| Data in this exercise |
*** Begin section ***
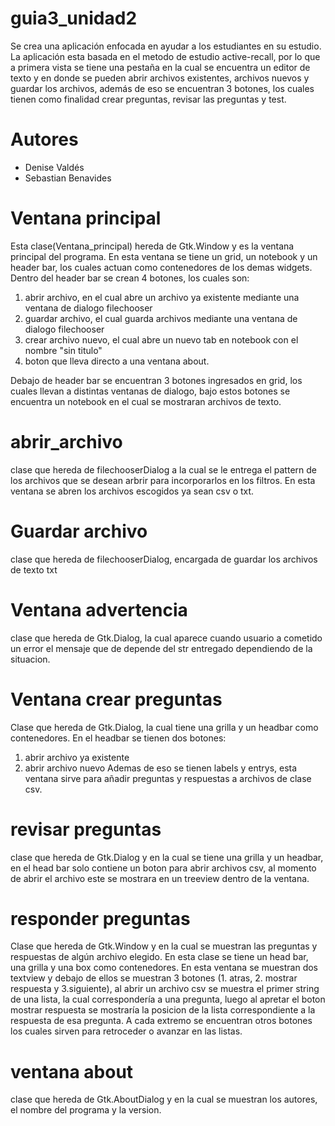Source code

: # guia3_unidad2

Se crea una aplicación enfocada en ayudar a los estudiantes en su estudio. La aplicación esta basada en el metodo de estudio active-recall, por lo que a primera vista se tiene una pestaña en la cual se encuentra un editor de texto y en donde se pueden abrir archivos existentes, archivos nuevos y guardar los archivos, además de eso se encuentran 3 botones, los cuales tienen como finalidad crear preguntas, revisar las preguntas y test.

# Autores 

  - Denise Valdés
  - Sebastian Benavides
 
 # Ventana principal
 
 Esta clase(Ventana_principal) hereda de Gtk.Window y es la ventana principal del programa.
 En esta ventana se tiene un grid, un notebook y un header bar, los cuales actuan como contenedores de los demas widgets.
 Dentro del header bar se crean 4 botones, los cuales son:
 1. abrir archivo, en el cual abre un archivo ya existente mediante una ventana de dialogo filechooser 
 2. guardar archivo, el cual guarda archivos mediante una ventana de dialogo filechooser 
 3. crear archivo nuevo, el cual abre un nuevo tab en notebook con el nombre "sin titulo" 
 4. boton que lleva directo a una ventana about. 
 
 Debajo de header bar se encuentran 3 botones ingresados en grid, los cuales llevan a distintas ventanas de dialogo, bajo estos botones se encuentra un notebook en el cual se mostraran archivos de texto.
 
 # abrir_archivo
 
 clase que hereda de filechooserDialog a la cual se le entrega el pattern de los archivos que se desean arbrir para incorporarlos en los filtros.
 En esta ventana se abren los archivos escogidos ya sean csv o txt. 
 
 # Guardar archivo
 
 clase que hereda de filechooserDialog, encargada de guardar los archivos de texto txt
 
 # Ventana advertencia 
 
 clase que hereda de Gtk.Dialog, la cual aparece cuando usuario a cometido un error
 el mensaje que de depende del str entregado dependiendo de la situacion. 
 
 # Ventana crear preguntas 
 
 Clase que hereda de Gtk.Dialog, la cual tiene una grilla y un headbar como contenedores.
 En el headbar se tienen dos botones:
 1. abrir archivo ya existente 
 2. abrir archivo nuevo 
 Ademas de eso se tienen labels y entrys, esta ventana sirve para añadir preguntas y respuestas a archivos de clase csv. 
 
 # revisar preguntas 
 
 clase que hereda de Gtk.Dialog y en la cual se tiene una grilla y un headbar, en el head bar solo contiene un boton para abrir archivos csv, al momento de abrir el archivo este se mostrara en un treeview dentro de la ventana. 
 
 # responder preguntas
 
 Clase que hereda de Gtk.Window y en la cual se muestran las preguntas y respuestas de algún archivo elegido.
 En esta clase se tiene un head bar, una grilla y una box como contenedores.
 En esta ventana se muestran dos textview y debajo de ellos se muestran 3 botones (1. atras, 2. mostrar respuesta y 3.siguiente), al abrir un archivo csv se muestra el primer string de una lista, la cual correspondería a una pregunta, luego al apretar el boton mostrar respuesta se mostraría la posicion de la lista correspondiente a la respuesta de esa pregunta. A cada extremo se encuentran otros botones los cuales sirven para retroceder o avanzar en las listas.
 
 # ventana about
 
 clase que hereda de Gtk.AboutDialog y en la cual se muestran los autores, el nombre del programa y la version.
*** End section ***
*** Begin section ***
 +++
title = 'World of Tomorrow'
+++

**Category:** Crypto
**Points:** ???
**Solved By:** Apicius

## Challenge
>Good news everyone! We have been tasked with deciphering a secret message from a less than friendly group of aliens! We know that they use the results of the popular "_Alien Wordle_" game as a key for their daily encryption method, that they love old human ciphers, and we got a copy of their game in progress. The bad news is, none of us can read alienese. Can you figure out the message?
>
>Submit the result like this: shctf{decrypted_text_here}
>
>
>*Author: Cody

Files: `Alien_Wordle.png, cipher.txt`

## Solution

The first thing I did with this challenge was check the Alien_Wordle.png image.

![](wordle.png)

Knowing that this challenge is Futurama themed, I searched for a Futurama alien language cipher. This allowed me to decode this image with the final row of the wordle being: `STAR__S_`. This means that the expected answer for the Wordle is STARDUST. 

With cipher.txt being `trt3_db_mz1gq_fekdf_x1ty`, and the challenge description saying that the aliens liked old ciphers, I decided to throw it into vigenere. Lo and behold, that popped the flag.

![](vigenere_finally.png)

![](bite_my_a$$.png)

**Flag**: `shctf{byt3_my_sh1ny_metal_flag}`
*** End section ***
| Required action |
What is needed is an exact copy of the lines above from the one with "Source code" to the one with "# abrir_archivo", both ends kept, and nothing more; please leave the pictures out.

| Response area |
Source code

: # guia3_unidad2

Se crea una aplicación enfocada en ayudar a los estudiantes en su estudio. La aplicación esta basada en el metodo de estudio active-recall, por lo que a primera vista se tiene una pestaña en la cual se encuentra un editor de texto y en donde se pueden abrir archivos existentes, archivos nuevos y guardar los archivos, además de eso se encuentran 3 botones, los cuales tienen como finalidad crear preguntas, revisar las preguntas y test.

# Autores 

  - Denise Valdés
  - Sebastian Benavides
 
 # Ventana principal
 
 Esta clase(Ventana_principal) hereda de Gtk.Window y es la ventana principal del programa.
 En esta ventana se tiene un grid, un notebook y un header bar, los cuales actuan como contenedores de los demas widgets.
 Dentro del header bar se crean 4 botones, los cuales son:
 1. abrir archivo, en el cual abre un archivo ya existente mediante una ventana de dialogo filechooser 
 2. guardar archivo, el cual guarda archivos mediante una ventana de dialogo filechooser 
 3. crear archivo nuevo, el cual abre un nuevo tab en notebook con el nombre "sin titulo" 
 4. boton que lleva directo a una ventana about. 
 
 Debajo de header bar se encuentran 3 botones ingresados en grid, los cuales llevan a distintas ventanas de dialogo, bajo estos botones se encuentra un notebook en el cual se mostraran archivos de texto.
 
 # abrir_archivo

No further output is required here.